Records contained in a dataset

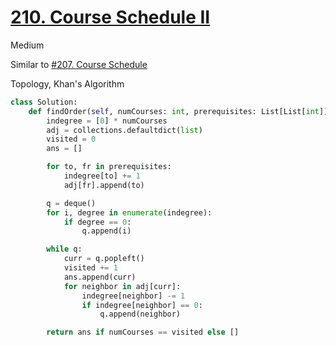 # [210. Course Schedule II](https://leetcode.com/problems/course-schedule-ii/description/?envType=company&envId=amazon&favoriteSlug=amazon-three-months)

Medium

Similar to [#207. Course Schedule](https://leetcode.com/problems/course-schedule/description/)

Topology, Khan's Algorithm

```python
class Solution:
    def findOrder(self, numCourses: int, prerequisites: List[List[int]]) -> List[int]:
        indegree = [0] * numCourses
        adj = collections.defaultdict(list)
        visited = 0
        ans = []

        for to, fr in prerequisites:
            indegree[to] += 1
            adj[fr].append(to)

        q = deque()
        for i, degree in enumerate(indegree):
            if degree == 0:
                q.append(i)

        while q:
            curr = q.popleft()
            visited += 1
            ans.append(curr)
            for neighbor in adj[curr]:
                indegree[neighbor] -= 1
                if indegree[neighbor] == 0:
                    q.append(neighbor)

        return ans if numCourses == visited else []
```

_What you have to do_
Find the word "neighbor" in the records and pull out each line that has it.

_Response below_
            for neighbor in adj[curr]:
                indegree[neighbor] -= 1
                if indegree[neighbor] == 0:
                    q.append(neighbor)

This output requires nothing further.